Wait, I take that back. It doesn’t transfer energy to the ground. No, the body of the Triceratops is built like a SPRING! The leg joint takes the weight, compresses down, then recoils back against the Trex to throw it off! Use the strength of a Trex against it.
And Trex’s arms became so small because larger feathers are more beneficial! There has to be a selection pressure against it. It’s so out of place. Why would you have little nubs that your prey can bite onto or tear at? It's why we don't like ponytails in fighting. One less weakness exposed. Only way it would exist is if there are giant wings to distract. I bet it’s wingspan is roughly the distance between two trees in the past!
“A study by Eric Snively and Anthony P Russel published on 2003 would also find that the tyrannosaurid arctometatarsals, and the and its elastic ligaments worked together in what he called a 'tensile keystone model' to strengthen the feet of Tyrannosaurus, increase the animals stability and add greater resistance to dissociation over that of other theropod families; while still allowing resiliency that is otherwise reduced in ratites, horses, giraffids and other animals with metapodia to a single element.
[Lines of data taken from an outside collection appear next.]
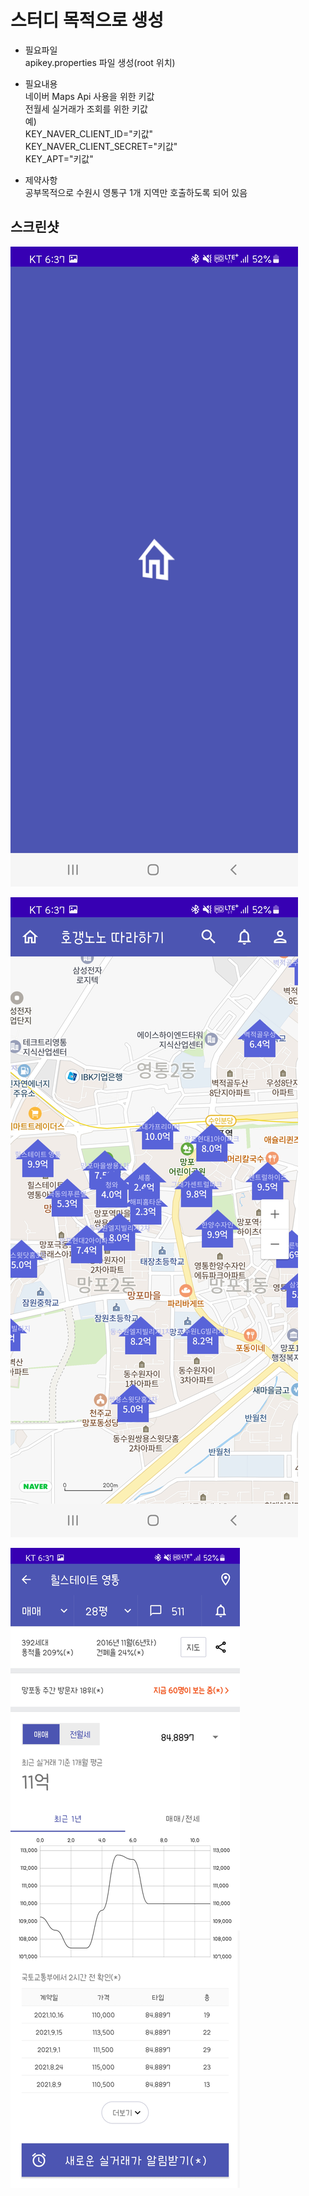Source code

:# 스터디 목적으로 생성
- 필요파일   
apikey.properties 파일 생성(root 위치)   

- 필요내용   
네이버 Maps Api 사용을 위한 키값   
전월세 실거래가 조회를 위한 키값   
예)  
KEY_NAVER_CLIENT_ID="키값"  
KEY_NAVER_CLIENT_SECRET="키값"  
KEY_APT="키값"  

- 제약사항  
공부목적으로 수원시 영통구 1개 지역만 호출하도록 되어 있음

## 스크린샷
![스크린샷1](/Screenshot_1.jpg)

![스크린샷2](/Screenshot_2.jpg)

![스크린샷3](/Screenshot_3.jpg)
The study would also point out that elastic ligaments in larger vertebrates could store and return relatively more elastic strain energy, which could have improved locomotor efficiency and decrease the strain energy transferred to the bones. The study would suggest that this mechanism could have worked efficiently in tyrannosaurids as well. Hence, the study involved identifying the type of ligaments attached to the metatarsals, then how they functioned together and comparing it to those of other theropods and modern day analogs. The scientists would find that arctometatarsals may have enabled tyrannosaurid feet to absorb forces such as linear deceleration, lateral acceleration and torsion more effectively than those of other theropods. It is also stated in their study that this may imply, though not demonstrate, that tyrannosaurids such as Tyrannosaurus had greater agility than other large theropods without an arctometatarsus.”
Like, I mean. Why have such lousy adaptations for speed compared to, say, a lion today which has a streamlined body? Why be so bulky if you use speed to get prey?
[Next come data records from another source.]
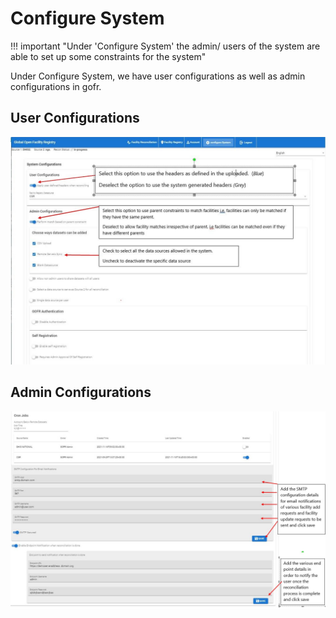 # Configure System

!!! important "Under 'Configure System' the admin/ users of the system are able to set up some constraints for the system"

Under Configure System, we have user configurations as well as admin configurations in gofr.

## User Configurations

![Alt text](../img/configure_system.JPG "GOFR System Configurations")

## Admin Configurations

![Alt text](../img/configure_system_2.JPG "GOFR System Configurations")
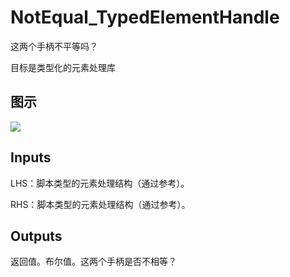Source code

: # NotEqual_TypedElementHandle

这两个手柄不平等吗？

目标是类型化的元素处理库

## 图示

![]($-20221218-21161591.png)

## Inputs

LHS：脚本类型的元素处理结构（通过参考）。

RHS：脚本类型的元素处理结构（通过参考）。  

## Outputs

返回值。布尔值。这两个手柄是否不相等？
I also think he would have extended his arms while fighting another dinosaur, so his feathers play a distraction and intimidation factor too, kinda like a peacock. Even chickens do it!
“found that Tyrannosaurs had a binocular range of 55 degrees, surpassing that of modern hawks, and had 13 times the visual acuity of a human, thereby surpassing the visual acuity of an eagle which is only 3.6 times that of a person. This would have allowed Tyrannosaurs to discern objects as far as 6 km away, which is greater than the 1.6 km that a human can see.”
I think all this would be important if he’s in a tree, waiting for prey to come by and jump on them!
“In 2001, Bruce Rothschild and others published a study examining evidence for stress fractures and tendon avulsions in theropod dinosaurs and the implications for their behavior. Since stress fractures are caused by repeated trauma rather than singular events they are more likely to be caused by regular behavior than other types of injuries. Of the 81 Tyrannosaurus foot bones examined in the study one was found to have a stress fracture, while none of the 10 hand bones were found to have stress fractures.”
I think that feathers would have taken off the impact on the jump by a little, but alas we’re in the wild, so injuries still happen!
I really wanna try drawing what I think Trex would have looked like, esp researching the colours too. I think it would be really fun!!! I know, I know, this is all part of my imagination, but I think it’s really cool to imagine and it’s fun!